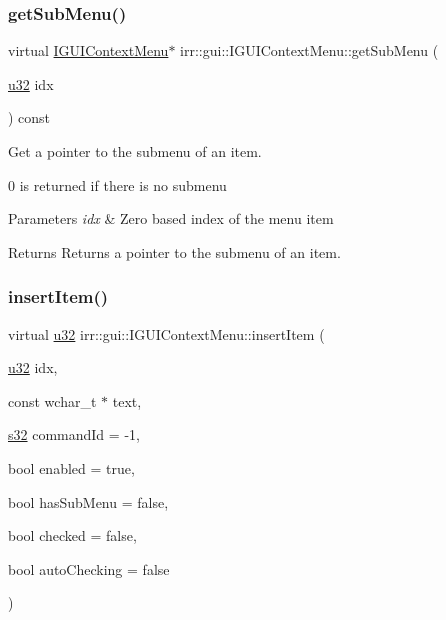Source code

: \subsubsection{\texorpdfstring{get\+Sub\+Menu()}{getSubMenu()}\hspace{0.1cm}{\footnotesize\ttfamily [2/2]}}
{\footnotesize\ttfamily virtual \hyperlink{classirr_1_1gui_1_1IGUIContextMenu}{I\+G\+U\+I\+Context\+Menu}$\ast$ irr\+::gui\+::\+I\+G\+U\+I\+Context\+Menu\+::get\+Sub\+Menu (\begin{DoxyParamCaption}\item[{\hyperlink{namespaceirr_a0416a53257075833e7002efd0a18e804}{u32}}]{idx }\end{DoxyParamCaption}) const\hspace{0.3cm}{\ttfamily [pure virtual]}}



Get a pointer to the submenu of an item. 

0 is returned if there is no submenu 
\begin{DoxyParams}{Parameters}
{\em idx} & Zero based index of the menu item \\
\hline
\end{DoxyParams}
\begin{DoxyReturn}{Returns}
Returns a pointer to the submenu of an item. 
\end{DoxyReturn}
\mbox{\label{classirr_1_1gui_1_1IGUIContextMenu_ad4695f88c63ffc09690c5ff682c3aabc}} 
\subsubsection{\texorpdfstring{insert\+Item()}{insertItem()}\hspace{0.1cm}{\footnotesize\ttfamily [1/2]}}
{\footnotesize\ttfamily virtual \hyperlink{namespaceirr_a0416a53257075833e7002efd0a18e804}{u32} irr\+::gui\+::\+I\+G\+U\+I\+Context\+Menu\+::insert\+Item (\begin{DoxyParamCaption}\item[{\hyperlink{namespaceirr_a0416a53257075833e7002efd0a18e804}{u32}}]{idx,  }\item[{const wchar\+\_\+t $\ast$}]{text,  }\item[{\hyperlink{namespaceirr_ac66849b7a6ed16e30ebede579f9b47c6}{s32}}]{command\+Id = {\ttfamily -\/1},  }\item[{bool}]{enabled = {\ttfamily true},  }\item[{bool}]{has\+Sub\+Menu = {\ttfamily false},  }\item[{bool}]{checked = {\ttfamily false},  }\item[{bool}]{auto\+Checking = {\ttfamily false} }\end{DoxyParamCaption})\hspace{0.3cm}{\ttfamily [pure virtual]}}



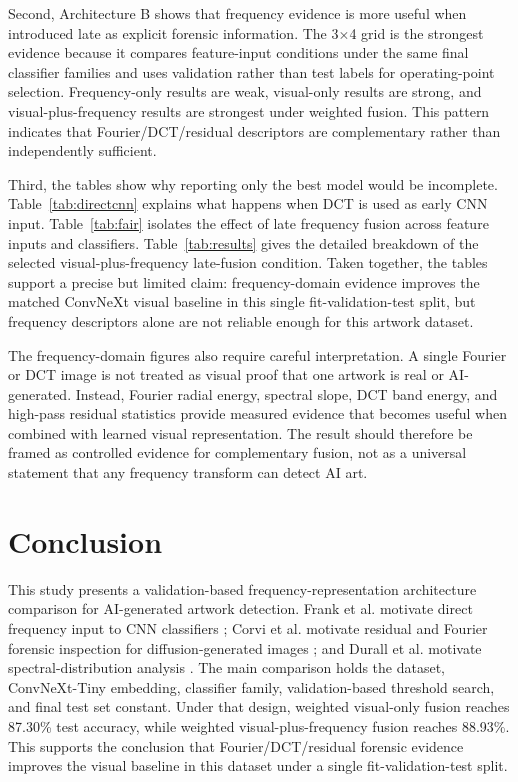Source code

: ﻿\documentclass[10pt,twocolumn]{article}
\begin{document}
Second, Architecture B shows that frequency evidence is more useful when introduced late as explicit forensic information. The 3\(\times\)4 grid is the strongest evidence because it compares feature-input conditions under the same final classifier families and uses validation rather than test labels for operating-point selection. Frequency-only results are weak, visual-only results are strong, and visual-plus-frequency results are strongest under weighted fusion. This pattern indicates that Fourier/DCT/residual descriptors are complementary rather than independently sufficient.

Third, the tables show why reporting only the best model would be incomplete. Table~\ref{tab:directcnn} explains what happens when DCT is used as early CNN input. Table~\ref{tab:fair} isolates the effect of late frequency fusion across feature inputs and classifiers. Table~\ref{tab:results} gives the detailed breakdown of the selected visual-plus-frequency late-fusion condition. Taken together, the tables support a precise but limited claim: frequency-domain evidence improves the matched ConvNeXt visual baseline in this single fit-validation-test split, but frequency descriptors alone are not reliable enough for this artwork dataset.

The frequency-domain figures also require careful interpretation. A single Fourier or DCT image is not treated as visual proof that one artwork is real or AI-generated. Instead, Fourier radial energy, spectral slope, DCT band energy, and high-pass residual statistics provide measured evidence that becomes useful when combined with learned visual representation. The result should therefore be framed as controlled evidence for complementary fusion, not as a universal statement that any frequency transform can detect AI art.

\section{Conclusion}
This study presents a validation-based frequency-representation architecture comparison for AI-generated artwork detection. Frank et al. motivate direct frequency input to CNN classifiers \cite{frank}; Corvi et al. motivate residual and Fourier forensic inspection for diffusion-generated images \cite{corvi}; and Durall et al. motivate spectral-distribution analysis \cite{durall}. The main comparison holds the dataset, ConvNeXt-Tiny embedding, classifier family, validation-based threshold search, and final test set constant. Under that design, weighted visual-only fusion reaches 87.30\% test accuracy, while weighted visual-plus-frequency fusion reaches 88.93\%. This supports the conclusion that Fourier/DCT/residual forensic evidence improves the visual baseline in this dataset under a single fit-validation-test split.
\end{document}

────────────────────

What lines in the data above contain the word "based"? Show them all.

{\em idx} & Zero based index of the menu item \\
This study presents a validation-based frequency-representation architecture comparison for AI-generated artwork detection. Frank et al. motivate direct frequency input to CNN classifiers \cite{frank}; Corvi et al. motivate residual and Fourier forensic inspection for diffusion-generated images \cite{corvi}; and Durall et al. motivate spectral-distribution analysis \cite{durall}. The main comparison holds the dataset, ConvNeXt-Tiny embedding, classifier family, validation-based threshold search, and final test set constant. Under that design, weighted visual-only fusion reaches 87.30\% test accuracy, while weighted visual-plus-frequency fusion reaches 88.93\%. This supports the conclusion that Fourier/DCT/residual forensic evidence improves the visual baseline in this dataset under a single fit-validation-test split.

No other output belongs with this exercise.